Sands estaba al volante del coche. Luchaba contra el impulso de conducir más y más rápido de lo que debía. Sentía que debía dar la vuelta, regresar, hacer todo lo que estuviera en su mano para ayudar a sus amigos. Pero no pensaba hacerlo. Ellos habían tomado su elección. Él y Julia habían tomado la suya propia. «Ya es demasiado tarde —se decía una y otra vez—. Fue demasiado tarde desde el momento en que salieron por la puerta». Sin importar lo que le apremiara la conciencia, conducía hacia el sur. La única pregunta era a qué velocidad. Cada pocos segundos miraba por el espejo retrovisor, siempre esperando ver a una criatura lupina corriendo a una velocidad endiablada, alcanzándolo. Pegó el acelerador un poco más a la tabla.
Julia estaba a su lado, en silencio.
«No fue cobardía —pensó—. No elegir el suicidio no es cobardía». Tenía algo por lo que vivir. Y Julia igual. No iba a salvar al mundo de una batida. Lo mejor que podía hacer era cavarse una madriguera, cuidar de sus seres queridos. Miró a Julia, esperando que le devolviera el gesto. Pero no lo hizo. Entonces volvió a mirar la carretera que se abría frente a él.
—Julia. —No hubo respuesta—. Si algo me ocurriera… ¿podrías cuidar de Faye por mí?
—¿De tu esposa? —dijo. Sands asintió—. Lo intentaré.
—Eso es todo lo que me atrevo a pedirte.
Siguieron avanzando sobre la carretera, un kilómetro tras otro. Cada giro del cuentarrevoluciones era una acusación silenciosa. Sands no podía evitar sentirse aliviado al alejarse de aquel lugar. Habían huido de la ciudad inquietados por las acciones de la policía. Y ésta parecía ahora una amenaza menor. Sin embargo por otro lado, e impulsado por unos sentimientos más inmediatos y desconcertantes, la ausencia de aquellos a los que habían dejado atrás pesaba como una losa sobre él.
—No pudimos hacer nada —dijo—. Y aunque hubiéramos…

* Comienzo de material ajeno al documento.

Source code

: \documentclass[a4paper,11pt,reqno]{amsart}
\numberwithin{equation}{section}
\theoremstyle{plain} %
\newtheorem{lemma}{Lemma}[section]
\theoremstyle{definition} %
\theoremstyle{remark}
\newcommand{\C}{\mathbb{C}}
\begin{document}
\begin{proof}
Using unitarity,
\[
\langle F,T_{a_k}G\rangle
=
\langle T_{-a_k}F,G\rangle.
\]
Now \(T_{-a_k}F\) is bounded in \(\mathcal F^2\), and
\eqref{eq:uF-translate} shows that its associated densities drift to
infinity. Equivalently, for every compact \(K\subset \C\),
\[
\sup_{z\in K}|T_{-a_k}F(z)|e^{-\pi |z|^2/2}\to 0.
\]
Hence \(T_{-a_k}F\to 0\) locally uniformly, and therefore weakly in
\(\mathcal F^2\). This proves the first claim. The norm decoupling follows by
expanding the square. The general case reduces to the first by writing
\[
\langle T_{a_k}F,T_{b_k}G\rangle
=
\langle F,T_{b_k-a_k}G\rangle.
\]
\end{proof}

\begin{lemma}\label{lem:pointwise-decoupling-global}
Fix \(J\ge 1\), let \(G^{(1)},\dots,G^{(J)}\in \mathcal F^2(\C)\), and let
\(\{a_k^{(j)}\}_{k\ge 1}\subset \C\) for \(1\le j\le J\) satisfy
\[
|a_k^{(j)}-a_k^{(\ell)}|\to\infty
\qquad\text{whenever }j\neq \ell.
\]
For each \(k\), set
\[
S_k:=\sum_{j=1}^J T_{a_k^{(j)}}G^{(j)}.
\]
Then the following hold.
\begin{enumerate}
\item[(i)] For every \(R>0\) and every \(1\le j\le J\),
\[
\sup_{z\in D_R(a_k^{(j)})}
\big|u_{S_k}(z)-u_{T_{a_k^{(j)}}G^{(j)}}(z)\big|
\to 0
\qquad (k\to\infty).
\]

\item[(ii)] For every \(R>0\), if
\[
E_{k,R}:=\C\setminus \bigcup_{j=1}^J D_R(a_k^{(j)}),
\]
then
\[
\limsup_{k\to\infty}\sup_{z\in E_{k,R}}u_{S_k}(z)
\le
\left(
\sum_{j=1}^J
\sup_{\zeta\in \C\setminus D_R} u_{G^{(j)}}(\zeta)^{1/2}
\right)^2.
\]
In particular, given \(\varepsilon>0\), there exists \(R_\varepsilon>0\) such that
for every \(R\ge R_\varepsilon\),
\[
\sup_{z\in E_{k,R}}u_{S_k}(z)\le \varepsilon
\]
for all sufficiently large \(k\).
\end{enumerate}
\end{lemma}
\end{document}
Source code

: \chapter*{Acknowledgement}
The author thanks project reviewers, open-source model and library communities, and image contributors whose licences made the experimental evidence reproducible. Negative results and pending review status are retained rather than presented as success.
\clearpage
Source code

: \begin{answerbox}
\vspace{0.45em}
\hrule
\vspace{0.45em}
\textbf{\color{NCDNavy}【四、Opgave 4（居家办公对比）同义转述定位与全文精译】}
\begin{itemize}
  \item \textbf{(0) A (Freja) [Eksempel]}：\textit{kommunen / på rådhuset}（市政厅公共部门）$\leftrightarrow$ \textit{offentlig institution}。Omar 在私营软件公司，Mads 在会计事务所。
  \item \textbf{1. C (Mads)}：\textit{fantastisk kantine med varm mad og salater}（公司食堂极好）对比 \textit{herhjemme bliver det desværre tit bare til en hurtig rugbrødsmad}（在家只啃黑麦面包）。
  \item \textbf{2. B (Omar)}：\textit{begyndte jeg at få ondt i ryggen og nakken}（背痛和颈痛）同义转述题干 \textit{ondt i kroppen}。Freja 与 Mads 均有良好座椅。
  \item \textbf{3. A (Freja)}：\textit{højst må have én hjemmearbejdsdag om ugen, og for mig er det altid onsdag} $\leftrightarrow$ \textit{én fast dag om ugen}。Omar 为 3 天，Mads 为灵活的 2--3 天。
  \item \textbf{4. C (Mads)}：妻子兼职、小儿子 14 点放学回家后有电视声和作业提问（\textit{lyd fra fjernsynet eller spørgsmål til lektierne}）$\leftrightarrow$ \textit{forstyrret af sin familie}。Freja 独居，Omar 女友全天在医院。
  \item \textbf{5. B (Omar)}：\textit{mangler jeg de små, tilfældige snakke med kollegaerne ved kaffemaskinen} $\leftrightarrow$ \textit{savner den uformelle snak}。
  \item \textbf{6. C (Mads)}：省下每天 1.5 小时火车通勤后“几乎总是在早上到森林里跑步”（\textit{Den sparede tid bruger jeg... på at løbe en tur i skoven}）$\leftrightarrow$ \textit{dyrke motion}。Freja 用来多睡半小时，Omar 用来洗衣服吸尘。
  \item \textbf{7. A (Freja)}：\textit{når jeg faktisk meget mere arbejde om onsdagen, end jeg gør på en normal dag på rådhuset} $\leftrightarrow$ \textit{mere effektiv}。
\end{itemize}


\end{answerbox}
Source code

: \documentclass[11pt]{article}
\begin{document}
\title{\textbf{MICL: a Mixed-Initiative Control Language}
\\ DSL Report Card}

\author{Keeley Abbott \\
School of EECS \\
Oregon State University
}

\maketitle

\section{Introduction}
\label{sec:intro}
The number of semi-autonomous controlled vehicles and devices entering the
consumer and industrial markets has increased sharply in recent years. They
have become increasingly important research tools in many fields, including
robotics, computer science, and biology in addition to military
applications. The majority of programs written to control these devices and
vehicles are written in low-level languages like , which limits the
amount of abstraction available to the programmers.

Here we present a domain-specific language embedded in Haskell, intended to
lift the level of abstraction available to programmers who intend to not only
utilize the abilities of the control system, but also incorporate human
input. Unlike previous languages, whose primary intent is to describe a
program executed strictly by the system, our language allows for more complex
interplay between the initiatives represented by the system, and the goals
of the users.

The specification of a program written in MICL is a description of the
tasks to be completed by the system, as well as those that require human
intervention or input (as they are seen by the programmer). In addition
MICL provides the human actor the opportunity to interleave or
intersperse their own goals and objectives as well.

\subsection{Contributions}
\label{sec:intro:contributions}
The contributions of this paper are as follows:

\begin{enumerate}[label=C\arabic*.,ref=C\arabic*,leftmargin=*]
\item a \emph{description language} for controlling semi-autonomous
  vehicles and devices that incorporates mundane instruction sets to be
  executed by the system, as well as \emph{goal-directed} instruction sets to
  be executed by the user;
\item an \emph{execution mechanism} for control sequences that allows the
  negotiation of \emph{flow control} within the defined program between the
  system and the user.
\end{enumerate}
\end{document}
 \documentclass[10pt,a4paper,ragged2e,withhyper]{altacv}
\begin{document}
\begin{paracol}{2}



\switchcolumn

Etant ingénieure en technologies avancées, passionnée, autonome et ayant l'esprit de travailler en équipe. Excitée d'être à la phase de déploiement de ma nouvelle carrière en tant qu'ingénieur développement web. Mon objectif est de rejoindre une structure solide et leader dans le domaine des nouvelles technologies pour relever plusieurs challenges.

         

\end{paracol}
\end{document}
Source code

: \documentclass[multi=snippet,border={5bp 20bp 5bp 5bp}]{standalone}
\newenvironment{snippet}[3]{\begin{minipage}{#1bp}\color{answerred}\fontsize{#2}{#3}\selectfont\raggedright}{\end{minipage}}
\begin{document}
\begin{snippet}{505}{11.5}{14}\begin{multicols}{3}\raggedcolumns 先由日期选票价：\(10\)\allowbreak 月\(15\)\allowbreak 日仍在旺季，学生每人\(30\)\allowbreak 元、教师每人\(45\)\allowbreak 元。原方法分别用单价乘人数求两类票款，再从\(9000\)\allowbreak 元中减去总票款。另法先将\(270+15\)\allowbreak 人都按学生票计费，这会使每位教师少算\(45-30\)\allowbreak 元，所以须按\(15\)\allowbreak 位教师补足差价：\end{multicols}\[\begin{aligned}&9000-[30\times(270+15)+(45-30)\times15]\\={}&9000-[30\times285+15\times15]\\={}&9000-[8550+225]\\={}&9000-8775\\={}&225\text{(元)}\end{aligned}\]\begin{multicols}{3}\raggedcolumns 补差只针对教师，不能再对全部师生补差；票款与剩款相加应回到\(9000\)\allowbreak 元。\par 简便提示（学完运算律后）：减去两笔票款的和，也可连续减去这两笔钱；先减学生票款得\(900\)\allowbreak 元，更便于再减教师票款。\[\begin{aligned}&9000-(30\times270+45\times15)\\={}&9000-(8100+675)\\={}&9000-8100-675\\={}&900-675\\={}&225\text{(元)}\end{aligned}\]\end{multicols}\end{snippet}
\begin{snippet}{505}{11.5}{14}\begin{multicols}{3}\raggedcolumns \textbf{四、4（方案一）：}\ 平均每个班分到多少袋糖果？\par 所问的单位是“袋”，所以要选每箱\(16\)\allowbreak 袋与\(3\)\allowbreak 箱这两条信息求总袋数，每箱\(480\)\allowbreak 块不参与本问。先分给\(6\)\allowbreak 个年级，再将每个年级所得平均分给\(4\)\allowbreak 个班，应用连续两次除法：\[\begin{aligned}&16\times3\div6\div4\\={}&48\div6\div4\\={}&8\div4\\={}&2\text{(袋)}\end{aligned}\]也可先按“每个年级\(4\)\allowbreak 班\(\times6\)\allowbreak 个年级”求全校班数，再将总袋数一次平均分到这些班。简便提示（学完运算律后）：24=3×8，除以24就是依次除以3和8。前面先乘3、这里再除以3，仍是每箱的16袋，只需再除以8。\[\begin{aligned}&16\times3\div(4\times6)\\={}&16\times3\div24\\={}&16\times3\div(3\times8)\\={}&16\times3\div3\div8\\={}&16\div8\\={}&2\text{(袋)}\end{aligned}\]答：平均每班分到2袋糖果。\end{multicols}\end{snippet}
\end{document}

—Calla —dijo Julia—. Deja de… —Se sentía incapaz de hablar de los muertos. Primero Albert, y ahora John y Clarence.
Pero Sands no soportaba aquel silencio. Era incapaz de estar solo con sus pensamientos.
—Háblame de Timothy —dijo.
Julia se puso tensa. Pero sabía, debía de saber, por qué le preguntaba aquello. Entonces empezó a hablar. Al principio de forma entrecortada y cada vez con menos dificultad, pero siempre teniendo que esforzarse por hacerlo. Le hablaba de su hijo, le contaba todo lo que se le ocurría acerca de él. Sands nunca había visto a Timothy. Julia nunca le había enseñado una fotografía. Mientras charlaban, Sands se imaginó a otro niño pequeño, un niño al que había visto todos los días hacía ya varios años. Un niño al que había vuelto a ver recientemente, aunque eso nunca debía haber ocurrido así. La voz de Julia hacía más soportable el zumbido del asfalto y, mientras tanto, iban dejando kilómetros a sus espaldas.